We have consistently sought not to share this island with competing
world powers. Americans have been resolute to prevent in the Western Hemisphere
a replication of the eternally warring and competing great powers of Europe.
The concept of America as an island explains virtually all of American history.
It explains why we turned our back on Europe for the first century and a
quarter of our independence in order to conquer and populate the most important
and favored part of this island, and to eliminate any threat to it from the
north or the south. It explains why---although weak, newly independent and
lightly populated---we laid out the Monroe Doctrine in 1823 to close off
colonization or interference in the Western Hemisphere, thereby preventing any
world power from challenging us on our island. It explains why, at times we
were disillusioned with or distrustful of Europe, we isolated ourselves behind
our oceanic moat—as we did after World War I when, in despair at Europe's greed
and bickering, we refused to join the League of Nations, and as we did briefly
in 1940 when France fell and we feared Britain was going to fall to Nazi
Germany. It explains why, after we were attacked at Pearl Harbor on December 7,
1941, we developed overwhelming military power and, over the following years,
went across our oceans and methodically destroyed the enemies threatening our
island. It explains why we were willing to risk nuclear war in 1962 when the
Soviet Union placed missiles in Cuba and jeopardized not only the United States
but also the safety of the hemisphere. It also explains why, after suffering a
direct attack on our island on September 11, 2001, we are today repeating the
process of World War II, going wherever we have to in the world to destroy
those who threaten our island.
The steadfast resolve to protect our island lies at the heart of all our dreams
and aspirations as a people, and defines everything the United States has been,
is, and hopes to be.
We saw early in our colonial history that—because of our isolation from Europe,
and because of the immense wealth and bounty of our land—we had the opportunity
to build the greatest, freest, and most prosperous nation ever to arise on
earth. We spent the first century and a quarter of our independent existence in
creating this great nation.
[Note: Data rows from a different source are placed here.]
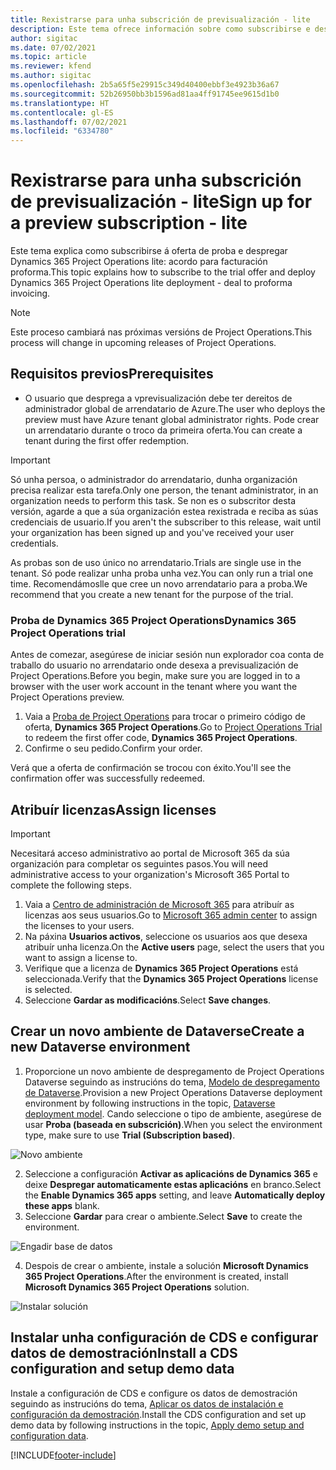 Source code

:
 ```yaml
---
title: Rexistrarse para unha subscrición de previsualización - lite
description: Este tema ofrece información sobre como subscribirse e despregar o despregamento de Project Operations lite - de acordo a facturación proforma.
author: sigitac
ms.date: 07/02/2021
ms.topic: article
ms.reviewer: kfend
ms.author: sigitac
ms.openlocfilehash: 2b5a65f5e29915c349d40400ebbf3e4923b36a67
ms.sourcegitcommit: 52b26950bb3b1596ad81aa4ff91745ee9615d1b0
ms.translationtype: HT
ms.contentlocale: gl-ES
ms.lasthandoff: 07/02/2021
ms.locfileid: "6334780"
---
```

# <a name="sign-up-for-a-preview-subscription---lite"></a><span data-ttu-id="108e4-103">Rexistrarse para unha subscrición de previsualización - lite</span><span class="sxs-lookup"><span data-stu-id="108e4-103">Sign up for a preview subscription - lite</span></span> 

<span data-ttu-id="108e4-104">Este tema explica como subscribirse á oferta de proba e despregar Dynamics 365 Project Operations lite: acordo para facturación proforma.</span><span class="sxs-lookup"><span data-stu-id="108e4-104">This topic explains how to subscribe to the trial offer and deploy Dynamics 365 Project Operations lite deployment - deal to proforma invoicing.</span></span>

> [!NOTE]
> <span data-ttu-id="108e4-105">Este proceso cambiará nas próximas versións de Project Operations.</span><span class="sxs-lookup"><span data-stu-id="108e4-105">This process will change in upcoming releases of Project Operations.</span></span>

## <a name="prerequisites"></a><span data-ttu-id="108e4-106">Requisitos previos</span><span class="sxs-lookup"><span data-stu-id="108e4-106">Prerequisites</span></span>
- <span data-ttu-id="108e4-107">O usuario que desprega a vprevisualización debe ter dereitos de administrador global de arrendatario de Azure.</span><span class="sxs-lookup"><span data-stu-id="108e4-107">The user who deploys the preview must have Azure tenant global administrator rights.</span></span> <span data-ttu-id="108e4-108">Pode crear un arrendatario durante o troco da primeira oferta.</span><span class="sxs-lookup"><span data-stu-id="108e4-108">You can create a tenant during the first offer redemption.</span></span>

> [!IMPORTANT]
> <span data-ttu-id="108e4-109">Só unha persoa, o administrador do arrendatario, dunha organización precisa realizar esta tarefa.</span><span class="sxs-lookup"><span data-stu-id="108e4-109">Only one person, the tenant administrator, in an organization needs to perform this task.</span></span> <span data-ttu-id="108e4-110">Se non es o subscritor desta versión, agarde a que a súa organización estea rexistrada e reciba as súas credenciais de usuario.</span><span class="sxs-lookup"><span data-stu-id="108e4-110">If you aren't the subscriber to this release, wait until your organization has been signed up and you've received your user credentials.</span></span>
> 
> <span data-ttu-id="108e4-111">As probas son de uso único no arrendatario.</span><span class="sxs-lookup"><span data-stu-id="108e4-111">Trials are single use in the tenant.</span></span> <span data-ttu-id="108e4-112">Só pode realizar unha proba unha vez.</span><span class="sxs-lookup"><span data-stu-id="108e4-112">You can only run a trial one time.</span></span> <span data-ttu-id="108e4-113">Recomendámoslle que cree un novo arrendatario para a proba.</span><span class="sxs-lookup"><span data-stu-id="108e4-113">We recommend that you create a new tenant for the purpose of the trial.</span></span>

### <a name="dynamics-365-project-operations-trial"></a><span data-ttu-id="108e4-114">Proba de Dynamics 365 Project Operations</span><span class="sxs-lookup"><span data-stu-id="108e4-114">Dynamics 365 Project Operations trial</span></span> 

<span data-ttu-id="108e4-115">Antes de comezar, asegúrese de iniciar sesión nun explorador coa conta de traballo do usuario no arrendatario onde desexa a previsualización de Project Operations.</span><span class="sxs-lookup"><span data-stu-id="108e4-115">Before you begin, make sure you are logged in to a browser with the user work account in the tenant where you want the Project Operations preview.</span></span>

1. <span data-ttu-id="108e4-116">Vaia a [Proba de Project Operations](https://aka.ms/try-po) para trocar o primeiro código de oferta, **Dynamics 365 Project Operations**.</span><span class="sxs-lookup"><span data-stu-id="108e4-116">Go to [Project Operations Trial](https://aka.ms/try-po) to redeem the first offer code, **Dynamics 365 Project Operations**.</span></span>
2. <span data-ttu-id="108e4-117">Confirme o seu pedido.</span><span class="sxs-lookup"><span data-stu-id="108e4-117">Confirm your order.</span></span>

  <span data-ttu-id="108e4-118">Verá que a oferta de confirmación se trocou con éxito.</span><span class="sxs-lookup"><span data-stu-id="108e4-118">You'll see the confirmation offer was successfully redeemed.</span></span>

## <a name="assign-licenses"></a><span data-ttu-id="108e4-119">Atribuír licenzas</span><span class="sxs-lookup"><span data-stu-id="108e4-119">Assign licenses</span></span>

> [!IMPORTANT]
> <span data-ttu-id="108e4-120">Necesitará acceso administrativo ao portal de Microsoft 365 da súa organización para completar os seguintes pasos.</span><span class="sxs-lookup"><span data-stu-id="108e4-120">You will need administrative access to your organization's Microsoft 365 Portal to complete the following steps.</span></span>


1. <span data-ttu-id="108e4-121">Vaia a [Centro de administración de Microsoft 365](https://portal.office.com/) para atribuír as licenzas aos seus usuarios.</span><span class="sxs-lookup"><span data-stu-id="108e4-121">Go to [Microsoft 365 admin center](https://portal.office.com/) to assign the licenses to your users.</span></span>
2. <span data-ttu-id="108e4-122">Na páxina **Usuarios activos**, seleccione os usuarios aos que desexa atribuír unha licenza.</span><span class="sxs-lookup"><span data-stu-id="108e4-122">On the **Active users** page, select the users that you want to assign a license to.</span></span>
3. <span data-ttu-id="108e4-123">Verifique que a licenza de **Dynamics 365 Project Operations** está seleccionada.</span><span class="sxs-lookup"><span data-stu-id="108e4-123">Verify that the **Dynamics 365 Project Operations** license is selected.</span></span> 
4. <span data-ttu-id="108e4-124">Seleccione **Gardar as modificacións**.</span><span class="sxs-lookup"><span data-stu-id="108e4-124">Select **Save changes**.</span></span>

## <a name="create-a-new-dataverse-environment"></a><span data-ttu-id="108e4-125">Crear un novo ambiente de Dataverse</span><span class="sxs-lookup"><span data-stu-id="108e4-125">Create a new Dataverse environment</span></span>

1. <span data-ttu-id="108e4-126">Proporcione un novo ambiente de despregamento de Project Operations Dataverse seguindo as instrucións do tema, [Modelo de despregamento de Dataverse](lite-deployment.md).</span><span class="sxs-lookup"><span data-stu-id="108e4-126">Provision a new Project Operations Dataverse deployment environment by following instructions in the topic, [Dataverse deployment model](lite-deployment.md).</span></span> <span data-ttu-id="108e4-127">Cando seleccione o tipo de ambiente, asegúrese de usar **Proba (baseada en subscrición)**.</span><span class="sxs-lookup"><span data-stu-id="108e4-127">When you select the environment type, make sure to use **Trial (Subscription based)**.</span></span>

  ![Novo ambiente](./media/19CreateEnvironment.png)

2. <span data-ttu-id="108e4-129">Seleccione a configuración **Activar as aplicacións de Dynamics 365** e deixe **Despregar automaticamente estas aplicacións** en branco.</span><span class="sxs-lookup"><span data-stu-id="108e4-129">Select the **Enable Dynamics 365 apps** setting, and leave **Automatically deploy these apps** blank.</span></span>  
3. <span data-ttu-id="108e4-130">Seleccione **Gardar** para crear o ambiente.</span><span class="sxs-lookup"><span data-stu-id="108e4-130">Select **Save** to create the environment.</span></span>

  ![Engadir base de datos](./media/20CreateEnvironment1.png)

4. <span data-ttu-id="108e4-132">Despois de crear o ambiente, instale a solución **Microsoft Dynamics 365 Project Operations**.</span><span class="sxs-lookup"><span data-stu-id="108e4-132">After the environment is created, install **Microsoft Dynamics 365 Project Operations** solution.</span></span> 

![Instalar solución](./media/21InstallSolution.png)

## <a name="install-a-cds-configuration-and-setup-demo-data"></a><span data-ttu-id="108e4-134">Instalar unha configuración de CDS e configurar datos de demostración</span><span class="sxs-lookup"><span data-stu-id="108e4-134">Install a CDS configuration and setup demo data</span></span>

<span data-ttu-id="108e4-135">Instale a configuración de CDS e configure os datos de demostración seguindo as instrucións do tema, [Aplicar os datos de instalación e configuración da demostración](lite-apply-demo-setup-config-data.md).</span><span class="sxs-lookup"><span data-stu-id="108e4-135">Install the CDS configuration and set up demo data by following instructions in the topic, [Apply demo setup and configuration data](lite-apply-demo-setup-config-data.md).</span></span>


[!INCLUDE[footer-include](../includes/footer-banner.md)]
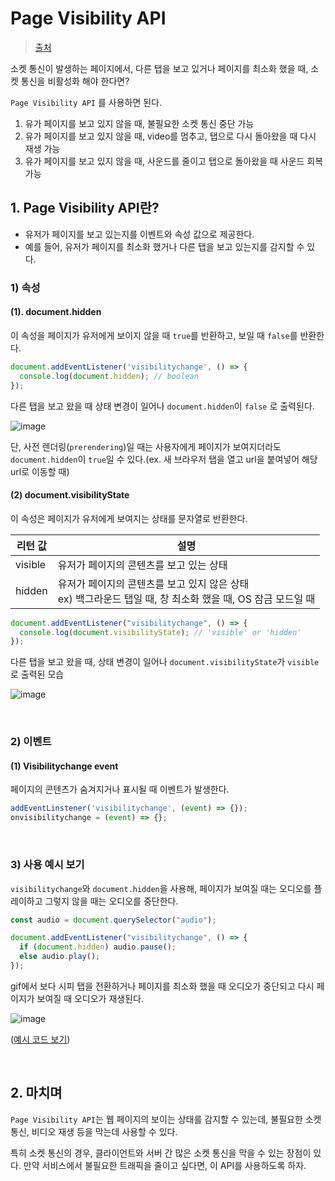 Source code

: # Page Visibility API

> [출처](https://mong-blog.tistory.com/entry/Page-Visibility-API-%EC%9C%A0%EC%A0%80%EA%B0%80-%ED%8E%98%EC%9D%B4%EC%A7%80%EB%A5%BC-%EB%B3%B4%EA%B3%A0-%EC%9E%88%EB%8A%94%EC%A7%80-%EC%95%8C%EB%A0%A4%EC%A4%98)

소켓 통신이 발생하는 페이지에서, 다른 탭을 보고 있거나 페이지를 최소화 했을 때, 소켓 통신을 비활성화 해야 한다면?

`Page Visibility API` 를 사용하면 된다.

1. 유가 페이지를 보고 있지 않을 때, 불필요한 소켓 통신 중단 가능
2. 유가 페이지를 보고 있지 않을 때, video를 멈추고, 탭으로 다시 돌아왔을 때 다시 재생 가능
3. 유가 페이지를 보고 있지 않을 때, 사운드를 줄이고 탭으로 돌아왔을 때 사운드 회복 가능

## 1. Page Visibility API란?

- 유저가 페이지를 보고 있는지를 이벤트와 속성 값으로 제공한다.
- 예를 들어, 유저가 페이지를 최소화 했거나 다른 탭을 보고 있는지를 감지할 수 있다.

### 1) 속성

#### (1). document.hidden

이 속성을 페이지가 유저에게 보이지 않을 때 `true`를 반환하고, 보일 때 `false`를 반환한다.

```js
document.addEventListener('visibilitychange', () => {
  console.log(document.hidden); // boolean
});
```

다른 탭을 보고 왔을 때 상태 변경이 일어나 `document.hidden`이 `false` 로 출력된다.

![image](https://blog.kakaocdn.net/dn/GvMRU/btsoGfr0NX6/zYAshNvRNCYxqrFoTKy6TK/img.gif)

단, 사전 렌더링(`prerendering`)일 때는 사용자에게 페이지가 보여지더라도 `document.hidden`이 `true`일 수 있다.(ex. 새 브라우저 탭을 열고 url을 붙여넣어 해당 url로 이동할 때)

#### (2) document.visibilityState

이 속성은 페이지가 유저에게 보여지는 상태를 문자열로 반환한다.

| 리턴 값 | 설명                                                         |
| ------- | ------------------------------------------------------------ |
| visible | 유저가 페이지의 콘텐츠를 보고 있는 상태                      |
| hidden  | 유저가 페이지의 콘텐츠를 보고 있지 않은 상태<br />ex) 백그라운드 탭일 때, 창 최소화 했을 때, OS 잠금 모드일 때 |

```js
document.addEventListener("visibilitychange", () => {
  console.log(document.visibilityState); // 'visible' or 'hidden'
});
```

다른 탭을 보고 왔을 때, 상태 변경이 일어나 `document.visibilityState`가 `visible`로 출력된 모습

![image](https://blog.kakaocdn.net/dn/dqMEWw/btsoxwPHSpe/XRSJ5X2X7kQrGzJGnSePk1/img.gif)

<br/>

### 2) 이벤트

#### (1) Visibilitychange event

페이지의 콘텐츠가 숨겨지거나 표시될 때 이벤트가 발생한다.

```js
addEventLinstener('visibilitychange', (event) => {});
onvisibilitychange = (event) => {};
```

<br/>

### 3) 사용 예시 보기

`visibilitychange`와 `document.hidden`을 사용해, 페이지가 보여질 때는 오디오를 플레이하고 그렇지 않을 때는 오디오를 중단한다.

```js
const audio = document.querySelector("audio");

document.addEventListener("visibilitychange", () => {
  if (document.hidden) audio.pause();
  else audio.play();
});
```

gif에서 보다 시피 탭을 전환하거나 페이지를 최소화 했을 때 오디오가 중단되고 다시 페이지가 보여질 때 오디오가 재생된다.

![image](https://blog.kakaocdn.net/dn/c3Hp7V/btsoz8mUMlR/qgayUG2asctazJjxnfgUak/img.gif)

([예시 코드 보기](https://codepen.io/kumjungmin/pen/mdQjKKz))

<br/>

## 2. 마치며

`Page Visibility API`는 웹 페이지의 보이는 상태를 감지할 수 있는데, 불필요한 소켓통신, 비디오 재생 등을 막는데 사용할 수 있다.

특히 소켓 통신의 경우, 클라이언트와 서버 간 많은 소켓 통신을 막을 수 있는 장점이 있다. 만약 서비스에서 불필요한 트래픽을 줄이고 싶다면, 이 API를 사용하도록 하자.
But to protect this treasure, we found that we
needed to establish the world's paramount military structure , and become the
world's preeminent political power. This book is the story of America's march
to economic, military, and political supremacy, and the ideals that have guided
us along the way.
As will be seen, we have made the right decisions in the vast majority of cases
throughout our history, choosing democracy over plutocracy, equality over
privilege, liberty over oppression, and the prosperity of the many over the
greed of the few.
We have not always been consistent. For a while early in our history we
listened to Alexander Hamilton, who tried to sacrifice the interests of
ordinary people to the avarice of the wealthy.[1] We had a huge blind spot
about slavery and allowed that iniquity to continue and to throw us into a
bitter fraternal conflict. We withdrew into isolationism between the two world
wars and allowed dictators to attack innocent peoples. We fought against what
we thought was the spread of communism in Vietnam when we were actually taking
sides in a civil war. We have made other mistakes. But our lapses have been
infrequent, and our intentions have almost always been good.
This inclination to do right has been virtually unique among the nations of the
world, and for this reason we have been often misunderstood. How could a
country so rich and successful be so unselfish and caring? We must have
darker motives, critics say. We must be seeking to create an empire, to
dominate everyone else, to grab the oil or the trade or whatever else for our
own selfish purposes. People from more grasping, less-idealistic societies find
it impossible to accept that we honestly believe that giving everyone
opportunity is the recipe for abundance and happiness everywhere, not merely in
the favored reaches of the United States of America. We honestly believe that
securing other people's freedom is the best guarantee that we can keep our own.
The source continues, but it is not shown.